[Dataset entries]
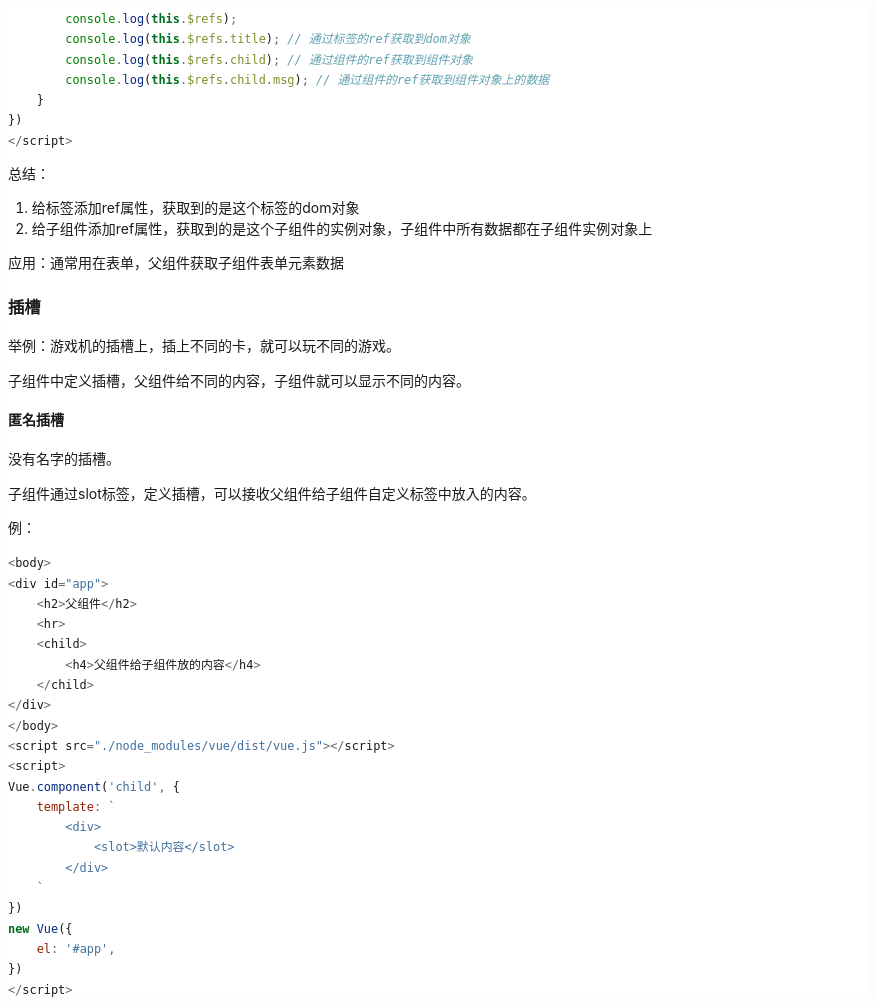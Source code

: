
 ```js
        console.log(this.$refs);
        console.log(this.$refs.title); // 通过标签的ref获取到dom对象
        console.log(this.$refs.child); // 通过组件的ref获取到组件对象
        console.log(this.$refs.child.msg); // 通过组件的ref获取到组件对象上的数据
    }
})
</script>
```

总结：

1. 给标签添加ref属性，获取到的是这个标签的dom对象
2. 给子组件添加ref属性，获取到的是这个子组件的实例对象，子组件中所有数据都在子组件实例对象上

应用：通常用在表单，父组件获取子组件表单元素数据

### 插槽

举例：游戏机的插槽上，插上不同的卡，就可以玩不同的游戏。

子组件中定义插槽，父组件给不同的内容，子组件就可以显示不同的内容。

#### 匿名插槽

没有名字的插槽。

子组件通过slot标签，定义插槽，可以接收父组件给子组件自定义标签中放入的内容。

例：

```js
<body>
<div id="app">
    <h2>父组件</h2>
    <hr>
    <child>
        <h4>父组件给子组件放的内容</h4>
    </child>
</div>
</body>
<script src="./node_modules/vue/dist/vue.js"></script>
<script>
Vue.component('child', {
    template: `
        <div>
            <slot>默认内容</slot>
        </div>
    `
})
new Vue({
    el: '#app',
})
</script>
```
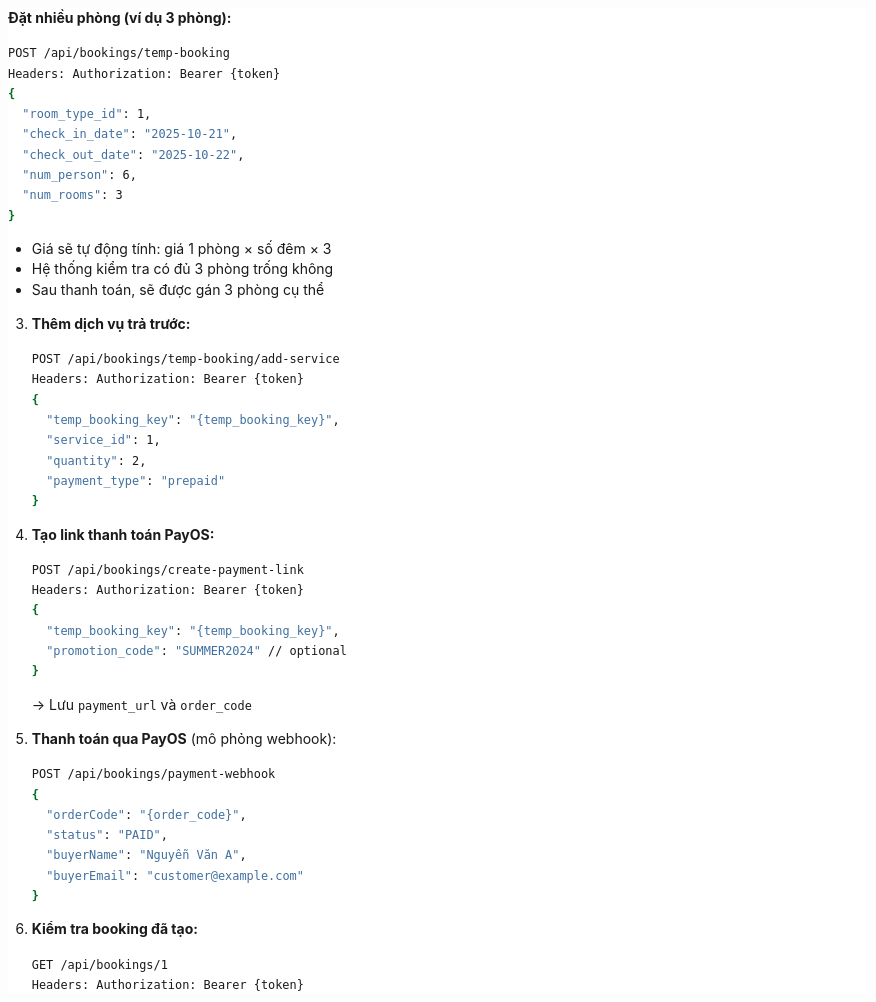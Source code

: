    **Đặt nhiều phòng (ví dụ 3 phòng):**
   ```bash
   POST /api/bookings/temp-booking
   Headers: Authorization: Bearer {token}
   {
     "room_type_id": 1,
     "check_in_date": "2025-10-21",
     "check_out_date": "2025-10-22",
     "num_person": 6,
     "num_rooms": 3
   }
   ```
   - Giá sẽ tự động tính: giá 1 phòng × số đêm × 3
   - Hệ thống kiểm tra có đủ 3 phòng trống không
   - Sau thanh toán, sẽ được gán 3 phòng cụ thể

3. **Thêm dịch vụ trả trước:**
   ```bash
   POST /api/bookings/temp-booking/add-service
   Headers: Authorization: Bearer {token}
   {
     "temp_booking_key": "{temp_booking_key}",
     "service_id": 1,
     "quantity": 2,
     "payment_type": "prepaid"
   }
   ```

4. **Tạo link thanh toán PayOS:**
   ```bash
   POST /api/bookings/create-payment-link
   Headers: Authorization: Bearer {token}
   {
     "temp_booking_key": "{temp_booking_key}",
     "promotion_code": "SUMMER2024" // optional
   }
   ```
   → Lưu `payment_url` và `order_code`

5. **Thanh toán qua PayOS** (mô phỏng webhook):
   ```bash
   POST /api/bookings/payment-webhook
   {
     "orderCode": "{order_code}",
     "status": "PAID",
     "buyerName": "Nguyễn Văn A",
     "buyerEmail": "customer@example.com"
   }
   ```

6. **Kiểm tra booking đã tạo:**
   ```bash
   GET /api/bookings/1
   Headers: Authorization: Bearer {token}
   ```
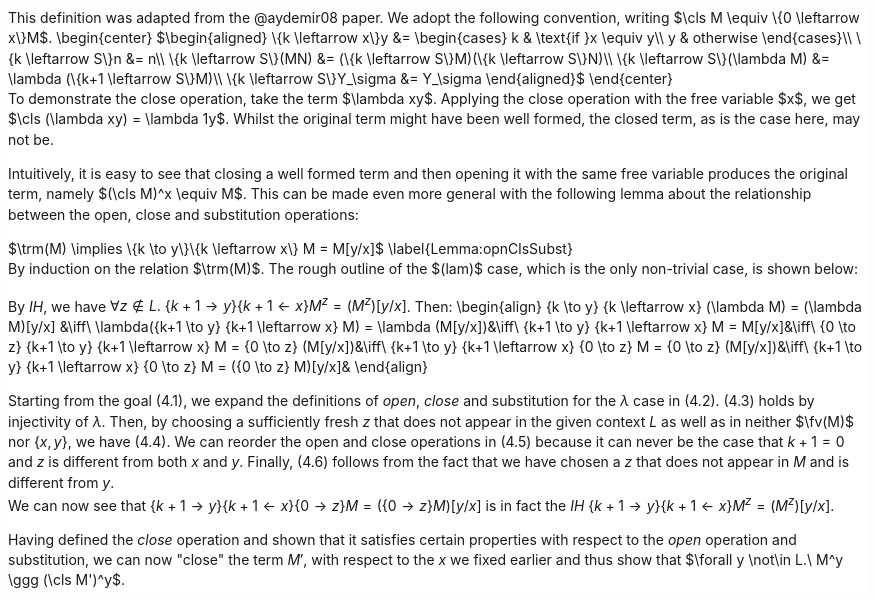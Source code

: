 <div class="Definition" head="Close operation">This definition was adapted from the @aydemir08 paper. We adopt the following convention, writing $\cls M \equiv \{0 \leftarrow x\}M$.
\begin{center}
$\begin{aligned}
\{k \leftarrow x\}y &= \begin{cases}
k & \text{if }x \equiv y\\
y & otherwise
\end{cases}\\
\{k \leftarrow S\}n &= n\\
\{k \leftarrow S\}(MN) &= (\{k \leftarrow S\}M)(\{k \leftarrow S\}N)\\
\{k \leftarrow S\}(\lambda M) &= \lambda (\{k+1 \leftarrow S\}M)\\
\{k \leftarrow S\}Y_\sigma &= Y_\sigma
\end{aligned}$
\end{center}
</div>

<div class="Example">To demonstrate the close operation, take the term $\lambda xy$. Applying the close operation with the free variable $x$, we get $\cls (\lambda xy) = \lambda 1y$. Whilst the original term might have been well formed, the closed term, as is the case here, may not be.</div>

Intuitively, it is easy to see that closing a well formed term and then opening it with the same free variable produces the original term, namely $(\cls M)^x \equiv M$. This can be made even more general with the following lemma about the relationship between the open, close and substitution operations:

<div class="Lemma">$\trm(M) \implies \{k \to y\}\{k \leftarrow x\} M = M[y/x]$
\label{Lemma:opnClsSubst}
<div class="proof">
By induction on the relation $\trm(M)$. The rough outline of the $(lam)$ case, which is the only non-trivial case, is shown below:

By _IH_, we have $\forall z \not\in L.\ \{k+1 \to y\} \{k+1 \leftarrow x\} M^z = (M^z)[y/x]$. Then:
\begin{align}
\{k \to y\} \{k \leftarrow x\} (\lambda M) = (\lambda M)[y/x] &\iff\\
\lambda(\{k+1 \to y\} \{k+1 \leftarrow x\} M) = \lambda (M[y/x])&\iff\\
\{k+1 \to y\} \{k+1 \leftarrow x\} M = M[y/x]&\iff\\
\{0 \to z\} \{k+1 \to y\} \{k+1 \leftarrow x\} M = \{0 \to z\} (M[y/x])&\iff\\
\{k+1 \to y\} \{k+1 \leftarrow x\} \{0 \to z\} M = \{0 \to z\} (M[y/x])&\iff\\
\{k+1 \to y\} \{k+1 \leftarrow x\} \{0 \to z\} M = (\{0 \to z\} M)[y/x]&
\end{align}

Starting from the goal (4.1), we expand the definitions of _open_, _close_ and substitution for the $\lambda$ case in (4.2). (4.3) holds by injectivity of $\lambda$. Then, by choosing a sufficiently fresh $z$ that does not appear in the given context $L$ as well as in neither $\fv(M)$ nor $\{x, y\}$, we have (4.4). We can reorder the open and close operations in (4.5) because it can never be the case that $k+1 = 0$ and $z$ is different from both $x$ and $y$. Finally, (4.6) follows from the fact that we have chosen a $z$ that does not appear in $M$ and is different from $y$.   
We can now see that $\{k+1 \to y\} \{k+1 \leftarrow x\} \{0 \to z\} M = (\{0 \to z\} M)[y/x]$ is in fact the _IH_ $\{k+1 \to y\} \{k+1 \leftarrow x\} M^z = (M^z)[y/x]$.
</div></div>

Having defined the _close_ operation and shown that it satisfies certain properties with respect to the _open_ operation and substitution, we can now "close" the term $M'$, with respect to the $x$ we fixed earlier and thus show that $\forall y \not\in L.\ M^y \ggg (\cls M')^y$.


[^1]: It can easily be shown that any pre-term $M$ can be written using another pre-term $N$ s.t. $M \equiv N^x$ for some $x$ **put into appendix???**.
[^1]: The nominal version was approximately 770 lines of code vs. 1180 for the LN version, making it about 50% longer.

#### [Required work]
Which lines in the data above contain "toán"? Show each one.

#### [Result below]
   - Sau thanh toán, sẽ được gán 3 phòng cụ thể
4. **Tạo link thanh toán PayOS:**
5. **Thanh toán qua PayOS** (mô phỏng webhook):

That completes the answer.